··· RECORDS PROVIDED ···

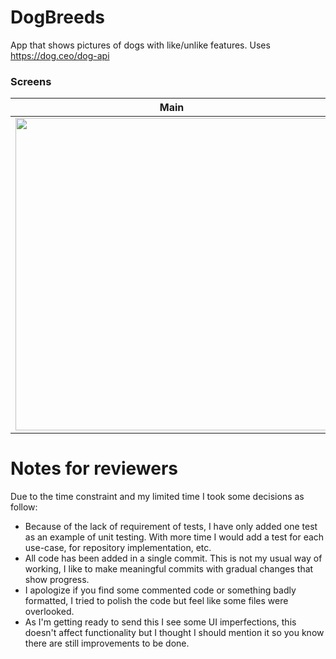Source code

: # DogBreeds
App that shows pictures of dogs with like/unlike features. Uses https://dog.ceo/dog-api

### Screens

| Main | Dog Breed | Favorites|
|-|-|-|
| <img src=https://user-images.githubusercontent.com/1534976/211460135-31ac06ef-4850-42b6-8279-6c74c98daf9a.png height=500 /> | <img src=https://user-images.githubusercontent.com/1534976/211460180-7435bc1f-d0bc-4974-ae53-2a5077394e79.png height=500 /> | <img src=https://user-images.githubusercontent.com/1534976/211460203-d4f9d355-927d-4ec8-8012-8db97f70eabb.png height=500/> |


# Notes for reviewers
Due to the time constraint and my limited time I took some decisions as follow:
- Because of the lack of requirement of tests, I have only added one test as an example of unit testing. With more time I would add a test for each use-case, for repository implementation, etc.
- All code has been added in a single commit. This is not my usual way of working, I like to make meaningful commits with gradual changes that show progress. 
- I apologize if you find some commented code or something badly formatted, I tried to polish the code but feel like some files were overlooked.
- As I'm getting ready to send this I see some UI imperfections, this doesn't affect functionality but I thought I should mention it so you know there are still improvements to be done.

···

§ **TO DO**
Every line above is to be repeated exactly, but no picture is to appear in the copy.

§ **OUTPUT OF THE EXERCISE**
Source code

: # DogBreeds
App that shows pictures of dogs with like/unlike features. Uses https://dog.ceo/dog-api

### Screens

| Main | Dog Breed | Favorites|
|-|-|-|
| <img src=https://user-images.githubusercontent.com/1534976/211460135-31ac06ef-4850-42b6-8279-6c74c98daf9a.png height=500 /> | <img src=https://user-images.githubusercontent.com/1534976/211460180-7435bc1f-d0bc-4974-ae53-2a5077394e79.png height=500 /> | <img src=https://user-images.githubusercontent.com/1534976/211460203-d4f9d355-927d-4ec8-8012-8db97f70eabb.png height=500/> |


# Notes for reviewers
Due to the time constraint and my limited time I took some decisions as follow:
- Because of the lack of requirement of tests, I have only added one test as an example of unit testing. With more time I would add a test for each use-case, for repository implementation, etc.
- All code has been added in a single commit. This is not my usual way of working, I like to make meaningful commits with gradual changes that show progress. 
- I apologize if you find some commented code or something badly formatted, I tried to polish the code but feel like some files were overlooked.
- As I'm getting ready to send this I see some UI imperfections, this doesn't affect functionality but I thought I should mention it so you know there are still improvements to be done.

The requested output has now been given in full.